Dissolved oxygen (DO) measurements calculate the amount of gaseous oxygen dissolved in surface water, which is important to all oxygen-breathing life in river ecosystems, including fish species preferred for human consumption (e.g. bluegill and bass), as well as decomposer species critical to the recycling of biogeochemical materials in the system.

The oxygen dissolved in lakes, rivers, and oceans is crucial for the organisms and creatures living in it. As the amount of dissolved oxygen drops below normal levels in water bodies, the water quality is harmed and creatures begin to die. In a process called eutrophication, a body of water can become hypoxic and will no longer be able to support living organisms, essentially becoming a “dead zone.”
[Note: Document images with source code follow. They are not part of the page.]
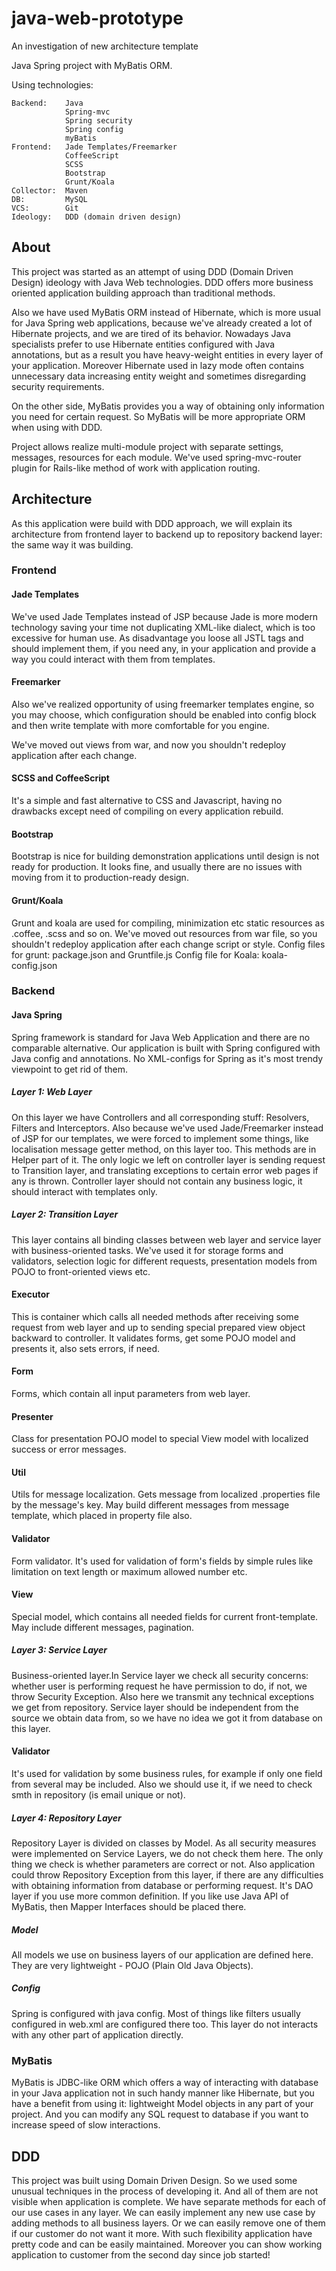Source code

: java-web-prototype
==================

An investigation of new architecture template

Java Spring project with MyBatis ORM.

Using technologies:

    Backend:    Java
                Spring-mvc
                Spring security
                Spring config
                myBatis
    Frontend:   Jade Templates/Freemarker
                CoffeeScript
                SCSS
                Bootstrap
                Grunt/Koala
    Collector:  Maven
    DB:         MySQL
    VCS:        Git
    Ideology:   DDD (domain driven design)

About
-----
This project was started as an attempt of using DDD (Domain Driven Design) ideology with Java Web technologies.
 DDD offers more business oriented application building approach than traditional methods.

Also we have used MyBatis ORM instead of Hibernate, which is more usual for Java Spring web applications, because we've
 already created a lot of Hibernate projects, and we are tired of its behavior. Nowadays Java specialists prefer
 to use Hibernate entities configured with Java annotations, but as a result you have heavy-weight entities in
 every layer of your application. Moreover Hibernate used in lazy mode often contains unnecessary data
 increasing entity weight and sometimes disregarding security requirements.

On the other side, MyBatis provides you a way of obtaining only information you need for certain request. So
 MyBatis will be more appropriate ORM when using with DDD.

Project allows realize multi-module project with separate settings, messages, resources for each module.
We've used spring-mvc-router plugin for Rails-like method of work with application routing.

Architecture
------------
As this application were build with DDD approach, we will explain its architecture from frontend layer to backend
 up to repository backend layer: the same way it was building.

### Frontend

#### Jade Templates
We've used Jade Templates instead of JSP because Jade is more modern technology saving your time not duplicating
 XML-like dialect, which is too excessive for human use. As disadvantage you loose all JSTL tags and should
 implement them, if you need any, in your application and provide a way you could interact with them
 from templates.

#### Freemarker
Also we've realized opportunity of using freemarker templates engine, so you may choose, which configuration should
 be enabled into config block and then write template with more comfortable for you engine.

We've moved out views from war, and now you shouldn't redeploy application after each change.

#### SCSS and CoffeeScript
It's a simple and fast alternative to CSS and Javascript, having no drawbacks except need of compiling on every
 application rebuild.

#### Bootstrap
Bootstrap is nice for building demonstration applications until design is not ready for production. It
 looks fine, and usually there are no issues with moving from it to production-ready design.

#### Grunt/Koala
Grunt and koala are used for compiling, minimization etc static resources as .coffee, .scss and so on.
 We've moved out resources from war file, so you shouldn't redeploy application after each change script or style.
 Config files for grunt: package.json and Gruntfile.js
 Config file for Koala: koala-config.json

### Backend

#### Java Spring
Spring framework is standard for Java Web Application and there are no comparable alternative. Our application
 is built with Spring configured with Java config and annotations. No XML-configs for Spring as it's most trendy
 viewpoint to get rid of them.

##### Layer 1: Web Layer
On this layer we have Controllers and all corresponding stuff: Resolvers, Filters and Interceptors.
 Also because we've used Jade/Freemarker instead of JSP for our templates, we were forced to implement some
 things, like localisation message getter method, on this layer too. This methods are in Helper part of it.
 The only logic we left on controller layer is sending request to Transition layer, and translating exceptions
 to certain error web pages if any is thrown. Controller layer should not contain any business logic, it should
 interact with templates only.

##### Layer 2: Transition Layer
This layer contains all binding classes between web layer and service layer with business-oriented tasks.
 We've used it for storage forms and validators, selection logic for different requests, presentation models
 from POJO to front-oriented views etc.
#### Executor
This is container which calls all needed methods after receiving some request from web layer and up to
 sending special prepared view object backward to controller. It validates forms, get some POJO model
 and presents it, also sets errors, if need.

#### Form
Forms, which contain all input parameters from web layer.

#### Presenter
Class for presentation POJO model to special View model with localized success or error messages.

#### Util
Utils for message localization. Gets message from localized .properties file by the message's key. May build
 different messages from message template, which placed in property file also.

#### Validator
Form validator. It's used for validation of form's fields by simple rules like limitation on text length or
 maximum allowed number etc.

#### View
Special model, which contains all needed fields for current front-template. May include different messages,
 pagination.

##### Layer 3: Service Layer
Business-oriented layer.In Service layer we check all security concerns: whether user is performing request
 he have permission to do, if not, we throw Security Exception. Also here we transmit any technical exceptions
 we get from repository. Service layer should be independent from the source we obtain data from, so we have no
 idea we got it from database on this layer.
#### Validator
It's used for validation by some business rules, for example if only one field from several may be included.
 Also we should use it, if we need to check smth in repository (is email unique or not).

##### Layer 4: Repository Layer
Repository Layer is divided on classes by Model. As all security measures were implemented on Service Layers, we
 do not check them here. The only thing we check is whether parameters are correct or not. Also application could
 throw Repository Exception from this layer, if there are any difficulties with obtaining information from
 database or performing request. It's DAO layer if you use more common definition.
If you like use Java API of MyBatis, then Mapper Interfaces should be placed there.

##### Model
All models we use on business layers of our application are defined here. They are very lightweight - POJO
(Plain Old Java Objects).
##### Config
Spring is configured with java config. Most of things like filters usually configured in web.xml are configured
there too. This layer do not interacts with any other part of application directly.

### MyBatis
MyBatis is JDBC-like ORM which offers a way of interacting with database in your Java application not in such
 handy manner like Hibernate, but you have a benefit from using it: lightweight Model objects in any part of your
  project. And you can modify any SQL request to database if you want to increase speed of slow interactions.


DDD
---
This project was built using Domain Driven Design. So we used some unusual techniques in the process of
 developing it. And all of them are not visible when application is complete.
We have separate methods for each of our use cases in any layer. We can easily implement any new
 use case by adding methods to all business layers. Or we can easily remove one of them if our customer do not want it more.
 With such flexibility application have pretty code and can be easily maintained. Moreover you can show working
 application to customer from the second day since job started!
Eutrophication occurs when excess nutrients cause algae populations to grow rapidly in an algal bloom. The algal bloom forms dense mats at the surface of the water blocking out two essential inputs of oxygen for water: gas exchange from the atmosphere and photosynthesis in the water due to the lack of light below the mats. As dissolved oxygen levels decline below the surface, oxygen-breathing organisms die-off in large amounts, creating an increase in organic matter. The excess organic matter causes an increase in the oxygen-breathing decomposer populations in the benthic zone, which further depletes the remaining dissolved oxygen levels during the metabolic decomposition activity. Once the oxygen levels become this low, mobile oxygen-breathing species (e.g. fish) will move away, leaving no aerobic life in the water and creating a dead zone.

The Azide-Winkler titration method uses titration to determine the concentration of an unknown in a sample. Specifically, sodium thiosulfate is used to titrate iodine, which can be stoichiometrically related to the amount of dissolved oxygen in a sample.